The quintet's overall mission, founder and bassist Louis Levitt says, is to “break down as many as possible barriers as we can when it comes to classical music.”
Sybarite5 will prove that anyone can fall in love with a string ensemble with a unique performance, featuring songs by Radiohead and works written specifically for the quintet, at 7:30 p.m. Friday, January 22, in Schwab Auditorium.
The year 2011 was kind to the group. The young ensemble made history by becoming the first quintet to win the Concert Artists Guild Victor Elmaleh Competition, an outcome Levitt likely was particularly pleased with.
“It was the first time in its sixty-year history that [an ensemble featuring] double bass won the competition, so I think it was a big deal for that reason,” he says.
The competition also served to lead the musicians—Levitt, violinists Sarah Whitney and Sami Merdinian, cellist Laura Metcalf, and violist Angela Pickett—down a new path. From the event, the quintet also took home the Sylvia Ann Hewlett Adventurous Artist Prize.
Duluth News Tribune writer Lawrance Bernabo recently opined that the quintet is the new quartet. But Levitt admits, because there is no formal quintet setting, the number of works for a five-person classical string ensemble—especially one featuring a bass—is limited.

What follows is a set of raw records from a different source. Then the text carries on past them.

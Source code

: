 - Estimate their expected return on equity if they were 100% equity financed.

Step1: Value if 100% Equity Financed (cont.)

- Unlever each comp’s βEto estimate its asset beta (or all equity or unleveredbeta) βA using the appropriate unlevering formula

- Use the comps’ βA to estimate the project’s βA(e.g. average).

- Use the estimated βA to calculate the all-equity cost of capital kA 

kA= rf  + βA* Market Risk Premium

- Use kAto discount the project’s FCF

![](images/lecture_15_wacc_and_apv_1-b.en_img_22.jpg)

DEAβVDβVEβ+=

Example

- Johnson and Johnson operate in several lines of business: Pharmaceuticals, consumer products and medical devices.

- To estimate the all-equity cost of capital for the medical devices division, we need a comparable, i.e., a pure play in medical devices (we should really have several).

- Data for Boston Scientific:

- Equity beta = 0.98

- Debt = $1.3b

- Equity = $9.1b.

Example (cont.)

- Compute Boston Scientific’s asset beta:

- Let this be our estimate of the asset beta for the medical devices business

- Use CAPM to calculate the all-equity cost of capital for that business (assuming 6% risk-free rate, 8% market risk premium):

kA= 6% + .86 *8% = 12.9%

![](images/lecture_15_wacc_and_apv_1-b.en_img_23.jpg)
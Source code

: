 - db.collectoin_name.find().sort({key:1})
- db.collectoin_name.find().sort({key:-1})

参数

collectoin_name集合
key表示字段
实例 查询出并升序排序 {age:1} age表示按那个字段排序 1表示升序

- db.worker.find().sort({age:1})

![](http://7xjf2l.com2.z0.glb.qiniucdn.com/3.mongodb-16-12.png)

The Concert Artists Guild award would help Sybarite5 grow its repertoire. In addition to already performing the few available string quintets by classic composers, including Wolfgang Amadeus Mozart, Antonìn Dvorak, and Edward Elgar, the only rule Sybarite5 followed is that the musicians have to love the music.
“And we all love different types of music,” Levitt says.
The Hewlett award would be used in part to produce Everything in its Right Place, a CD of music by seminal-yet-experimental British rock band Radiohead, as arranged by Paul Sanho Kim.
Mastering the intricacies of Radiohead’s layered and electronic soundscapes created more opportunities for the group.
“I think that if there was any door we opened, it was just the idea that, you know, what else can we do?” Levitt says.
The quintet rose to the challenges of performing arrangements of the British band’s complex music, but the musicians also used the award to champion the works of contemporary composers.
Sybarite5’s recent playlists highlight works by songwriters of today, including Daniel Bernard Roumain, Piotr Szewczyk, Jessica Meyer, Dan Visconti, Shawn Conley, and Eric Byers. In a November concert, the quintet performed the world premiere of Marc Mellits’ “Groove Machine, and in August, it premiered Visconti’s “Black Bend.” Also in August, the group chose Conley’s “Yann’s Flight” for its Ravinia debut.
The quintet’s project list is dedicated to celebrating new works and composer engagement. Sybarite5 engages audiences in experiments such as The Shuffle Effect (performing live whatever the musicians’ iPod demands) and New Music Idol (showcasing college students’ new works in a contest format). Look Back/Move Forward features a program of six movements penned by six composers in a master suite. And two upcoming initiatives—Coming Together and Outliers—challenge and celebrate complementing sounds and roots styles among established and emerging composers.
And then there’s Beatbox. In March, the musicians premiered Visconti’s piece written for the string quintet that highlights not only each musician’s solo chops but also the composer’s deftness at capturing many facets of the musical landscape with an improvisational spirit.
In a 2014 interview with TED Blog author Karen Eng, Visconti explains why an ensemble would commission musical works: “There are a lot of people who really love new music, and some like to pair new music with an older piece to present it in relief,” he says. “A new piece of music can be a way to relate it to the past.”
But the past he refers to in the case of Beatbox might only be a couple of decades—not centuries—old. In Duluth News Tribune writer Bernabo’s review of the Sybarite5 Beatbox performance, he reveals that the quintet played excerpts “where Visconti musically recreates the sounds of a DJ scratching a record and a cassette player in reverse.”
Levitt says his quintet also writes its own arrangements, including for the Radiohead song “No Surprises,” which was a last-minute addition to the Everything disc.
Regardless of composer, Levitt adds, Sybarite5’s diverse programming brings audiences together and helps to introduce works to every age demographic, fulfilling one aspect of the quintet’s mission of making the string ensemble experience more accessible.
“It’s interesting,” he says. “There’s a lot of people that are drawn to us to hear the rock-and-roll-type stuff that might be younger. And what usually happens with those people is that they enjoy that, but in the concert they’re introduced to new music that they’ve never heard of.”